Asteroids discovered: 1
| 390 Alma | 24 March 1894 |

Camille Guillaume Bigourdan (/fr/; 6 April 1851 – 28 February 1932) was a French astronomer.

== Personal life ==
Bigourdan was born at Sistels, Tarn-et-Garonne to Pierre Bigourdan and Jeanne Carrière. When his teachers and local curate recognised his intelligence, he was transferred to a local boarding school in Valence d’Agen, where he excelled. In 1870, he received his Baccalauréat with mention of "Assez Bien".

He married Marie Mélanie Sophie Mouchez, the eldest daughter of Admiral Amédée Mouchez. Together, the two had nine children. The entire family, including the Mouchez cousins, would frequently vacation in Sistels until the outbreak of the First World War, after which Bigourdan would vacation alone. During these vacations, he would farm his land and visit former classmates.

He was fluent in Occitan, and spoke it when in Sistels.

== Academic and scientific career ==
Bigourdan studied at the University of Toulouse from 1870, where he received a physics degree in 1874 and a mathematics degree in 1876. To finance these studies, he taught at a boarding school.

In 1877 he was appointed by Félix Tisserand as assistant astronomer at the Toulouse Observatory, and in 1879 followed Tisserand to the Paris Observatory when the latter became director there.

In 1886, he submitted his doctoral thesis Sur l'équation personnelle dans les mesures d'étoiles doubles (FR: On the personal equation in double star measurements) on the measurements of 2800 double stars.

He spent many years verifying the positions of 6380 nebulae. He hoped to set a basis for future studies of the proper motion of nebulae; this turned out to be more or less in vain, since distant nebulae will not show any proper motion. However, he did discover approximately 500 new objects. These observations are published throughout 5 volumes of the Annales of the Paris observatory, over 3000 pages. Additionally, in 1894, Bigourdan discovered the asteroid 390 Alma.

Bigourdan was an avid traveler for astronomical events; he took part in the observation of the transit of venus in Martinique in June 1882.  On the same trip, he visited St Petersburg, Kraków, Berlin and Vienna. In 1892, he visited Joal, Senegal, to observe the total eclipse of the sun on 16 April 1893.

In 1902 he participated in an effort to redetermine with greater precision the longitude difference between London and Paris.
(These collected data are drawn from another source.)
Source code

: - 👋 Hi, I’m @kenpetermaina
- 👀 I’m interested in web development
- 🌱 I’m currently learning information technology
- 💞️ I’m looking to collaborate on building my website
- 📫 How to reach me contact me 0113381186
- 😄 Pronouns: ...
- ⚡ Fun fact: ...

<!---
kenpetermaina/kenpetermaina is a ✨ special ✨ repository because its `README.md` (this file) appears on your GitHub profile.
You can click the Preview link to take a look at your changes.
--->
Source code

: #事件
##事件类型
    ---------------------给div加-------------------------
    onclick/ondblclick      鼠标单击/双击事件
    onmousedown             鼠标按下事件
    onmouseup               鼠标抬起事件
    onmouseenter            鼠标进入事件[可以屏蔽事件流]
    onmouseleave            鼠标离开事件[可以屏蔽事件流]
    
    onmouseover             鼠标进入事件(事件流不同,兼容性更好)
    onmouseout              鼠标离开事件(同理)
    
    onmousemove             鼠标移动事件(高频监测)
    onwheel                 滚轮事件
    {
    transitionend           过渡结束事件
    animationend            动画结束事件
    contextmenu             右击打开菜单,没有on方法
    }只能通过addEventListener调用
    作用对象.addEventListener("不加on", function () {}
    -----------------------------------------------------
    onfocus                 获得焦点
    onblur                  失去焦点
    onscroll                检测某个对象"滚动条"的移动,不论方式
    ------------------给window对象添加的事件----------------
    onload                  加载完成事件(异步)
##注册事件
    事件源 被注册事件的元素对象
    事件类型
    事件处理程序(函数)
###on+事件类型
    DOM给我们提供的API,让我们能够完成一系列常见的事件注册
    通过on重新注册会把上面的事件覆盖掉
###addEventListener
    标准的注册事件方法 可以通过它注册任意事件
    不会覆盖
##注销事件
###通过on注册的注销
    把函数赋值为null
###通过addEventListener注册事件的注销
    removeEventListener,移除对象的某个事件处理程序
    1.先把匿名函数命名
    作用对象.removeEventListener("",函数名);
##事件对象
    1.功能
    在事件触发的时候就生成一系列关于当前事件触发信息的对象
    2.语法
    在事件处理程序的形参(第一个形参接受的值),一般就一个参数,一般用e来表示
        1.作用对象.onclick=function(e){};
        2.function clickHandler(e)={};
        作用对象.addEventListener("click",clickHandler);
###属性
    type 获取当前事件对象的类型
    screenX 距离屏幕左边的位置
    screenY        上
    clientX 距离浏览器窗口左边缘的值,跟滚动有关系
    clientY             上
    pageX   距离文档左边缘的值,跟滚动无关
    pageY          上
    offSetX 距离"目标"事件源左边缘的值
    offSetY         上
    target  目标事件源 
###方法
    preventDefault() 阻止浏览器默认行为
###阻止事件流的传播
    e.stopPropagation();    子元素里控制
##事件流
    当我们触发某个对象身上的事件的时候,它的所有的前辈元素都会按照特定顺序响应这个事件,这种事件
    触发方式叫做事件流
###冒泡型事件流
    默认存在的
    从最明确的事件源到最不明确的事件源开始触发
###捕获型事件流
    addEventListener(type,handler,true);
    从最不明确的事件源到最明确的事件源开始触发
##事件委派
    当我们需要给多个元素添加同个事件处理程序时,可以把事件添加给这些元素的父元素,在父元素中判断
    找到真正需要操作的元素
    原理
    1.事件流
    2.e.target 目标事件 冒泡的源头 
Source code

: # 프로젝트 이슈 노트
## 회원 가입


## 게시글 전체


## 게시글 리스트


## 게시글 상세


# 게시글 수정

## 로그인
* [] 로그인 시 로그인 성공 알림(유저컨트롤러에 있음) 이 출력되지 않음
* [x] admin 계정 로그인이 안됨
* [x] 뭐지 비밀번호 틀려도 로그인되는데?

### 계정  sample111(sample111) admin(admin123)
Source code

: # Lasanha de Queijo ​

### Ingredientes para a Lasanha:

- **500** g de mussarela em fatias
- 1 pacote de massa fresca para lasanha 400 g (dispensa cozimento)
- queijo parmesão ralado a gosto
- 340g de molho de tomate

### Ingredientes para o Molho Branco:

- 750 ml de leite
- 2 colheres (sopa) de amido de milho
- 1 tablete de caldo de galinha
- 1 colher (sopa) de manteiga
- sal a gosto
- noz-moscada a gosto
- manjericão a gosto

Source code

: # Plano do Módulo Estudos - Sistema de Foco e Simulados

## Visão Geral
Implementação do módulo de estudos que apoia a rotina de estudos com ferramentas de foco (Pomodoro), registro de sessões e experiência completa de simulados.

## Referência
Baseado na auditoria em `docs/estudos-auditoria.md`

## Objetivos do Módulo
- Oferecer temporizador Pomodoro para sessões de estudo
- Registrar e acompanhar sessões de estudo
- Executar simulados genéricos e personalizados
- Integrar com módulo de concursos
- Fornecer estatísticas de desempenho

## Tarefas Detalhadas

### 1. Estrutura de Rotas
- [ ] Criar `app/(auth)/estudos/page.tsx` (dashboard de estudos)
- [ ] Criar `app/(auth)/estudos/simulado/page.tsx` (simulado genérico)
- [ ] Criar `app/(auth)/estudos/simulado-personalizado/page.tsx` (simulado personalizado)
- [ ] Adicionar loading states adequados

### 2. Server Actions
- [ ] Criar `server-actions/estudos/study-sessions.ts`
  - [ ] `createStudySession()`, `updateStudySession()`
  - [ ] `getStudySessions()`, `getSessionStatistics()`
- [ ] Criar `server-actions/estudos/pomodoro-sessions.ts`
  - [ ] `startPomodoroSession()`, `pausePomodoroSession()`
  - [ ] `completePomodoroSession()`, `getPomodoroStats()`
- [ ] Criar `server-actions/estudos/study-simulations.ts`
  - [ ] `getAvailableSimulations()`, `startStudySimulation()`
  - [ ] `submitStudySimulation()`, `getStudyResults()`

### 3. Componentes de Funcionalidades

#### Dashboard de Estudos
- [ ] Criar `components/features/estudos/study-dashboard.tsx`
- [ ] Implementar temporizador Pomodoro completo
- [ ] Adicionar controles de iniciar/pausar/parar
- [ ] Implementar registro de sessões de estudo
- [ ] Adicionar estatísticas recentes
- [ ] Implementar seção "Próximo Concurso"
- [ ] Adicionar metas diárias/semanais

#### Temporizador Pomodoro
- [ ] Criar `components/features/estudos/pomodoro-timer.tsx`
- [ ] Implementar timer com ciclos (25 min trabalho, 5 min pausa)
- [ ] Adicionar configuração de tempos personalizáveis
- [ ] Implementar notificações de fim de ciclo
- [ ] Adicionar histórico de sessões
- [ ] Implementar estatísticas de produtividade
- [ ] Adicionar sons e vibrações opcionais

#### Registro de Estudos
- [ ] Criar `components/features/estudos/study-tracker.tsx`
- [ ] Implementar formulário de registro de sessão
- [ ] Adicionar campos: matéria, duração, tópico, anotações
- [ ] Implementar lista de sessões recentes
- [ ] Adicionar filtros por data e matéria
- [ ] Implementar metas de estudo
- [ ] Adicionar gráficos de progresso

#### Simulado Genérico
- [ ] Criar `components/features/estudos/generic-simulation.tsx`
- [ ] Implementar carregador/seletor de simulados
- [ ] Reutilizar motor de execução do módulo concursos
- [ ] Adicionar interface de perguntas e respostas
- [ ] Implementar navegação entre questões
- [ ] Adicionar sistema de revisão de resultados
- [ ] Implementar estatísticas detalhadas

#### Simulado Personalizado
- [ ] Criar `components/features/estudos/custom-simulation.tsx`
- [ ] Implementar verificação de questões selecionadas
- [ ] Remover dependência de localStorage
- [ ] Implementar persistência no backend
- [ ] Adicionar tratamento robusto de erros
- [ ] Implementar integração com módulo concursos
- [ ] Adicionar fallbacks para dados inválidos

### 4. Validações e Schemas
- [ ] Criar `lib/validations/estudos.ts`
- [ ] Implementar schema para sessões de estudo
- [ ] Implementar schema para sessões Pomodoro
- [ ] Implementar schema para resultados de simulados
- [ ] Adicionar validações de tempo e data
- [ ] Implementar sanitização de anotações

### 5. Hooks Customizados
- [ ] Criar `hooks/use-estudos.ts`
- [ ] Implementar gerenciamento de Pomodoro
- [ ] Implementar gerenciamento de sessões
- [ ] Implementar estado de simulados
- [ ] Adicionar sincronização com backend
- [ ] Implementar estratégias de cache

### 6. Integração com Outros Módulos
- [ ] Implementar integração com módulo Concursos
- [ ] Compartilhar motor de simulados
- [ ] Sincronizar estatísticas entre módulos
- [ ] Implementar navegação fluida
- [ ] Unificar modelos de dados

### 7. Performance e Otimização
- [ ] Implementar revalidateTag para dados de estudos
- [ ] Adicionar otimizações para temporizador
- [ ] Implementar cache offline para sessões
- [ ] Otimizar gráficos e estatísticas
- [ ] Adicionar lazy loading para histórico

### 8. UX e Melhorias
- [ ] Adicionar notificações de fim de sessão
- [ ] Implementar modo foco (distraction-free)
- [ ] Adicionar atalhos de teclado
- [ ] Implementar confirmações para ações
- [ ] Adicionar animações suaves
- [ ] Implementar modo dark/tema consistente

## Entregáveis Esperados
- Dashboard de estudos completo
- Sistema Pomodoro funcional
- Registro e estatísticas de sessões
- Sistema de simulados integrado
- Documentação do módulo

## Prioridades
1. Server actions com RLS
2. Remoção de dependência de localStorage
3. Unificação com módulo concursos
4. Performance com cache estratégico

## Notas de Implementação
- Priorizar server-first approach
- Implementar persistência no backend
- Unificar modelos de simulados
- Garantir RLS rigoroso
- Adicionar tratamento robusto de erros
He became a member of the Bureau des Longitudes in 1903, and a member of the French Academy of Sciences in 1904. Due to his interest in the transmission of time signals by wireless, he was instituted as the director of the newly founded International Time Service in 1912, which was in charge of maintaining the switch to the new Greenwich time. He remained in this position until 1928.

He described a method for adjusting equatorial mount telescopes, which was known as "Bigourdan's method".

Bigourdan won the Lalande Prize of the French Academy of Sciences in 1883 and in 1891, the Valz Prize of the same institution in 1886, and the Gold Medal of the Royal Astronomical Society in 1919. He was director of the Bureau International de l'Heure from 1919 to 1928. In 1919, he received the Prix Jules Janssen, the highest award of the Société astronomique de France, the French astronomical society. In 1924, he was made president of the Académie des Sciences and the Institute of France, after serving as its vice-president in 1923.

In addition, Bigourdan discovered various lost manuscripts, particularly those of J.A.G Pingré, and contributed to numerous historical studies. He published Annales célestes du XVIIe siècle in 1901.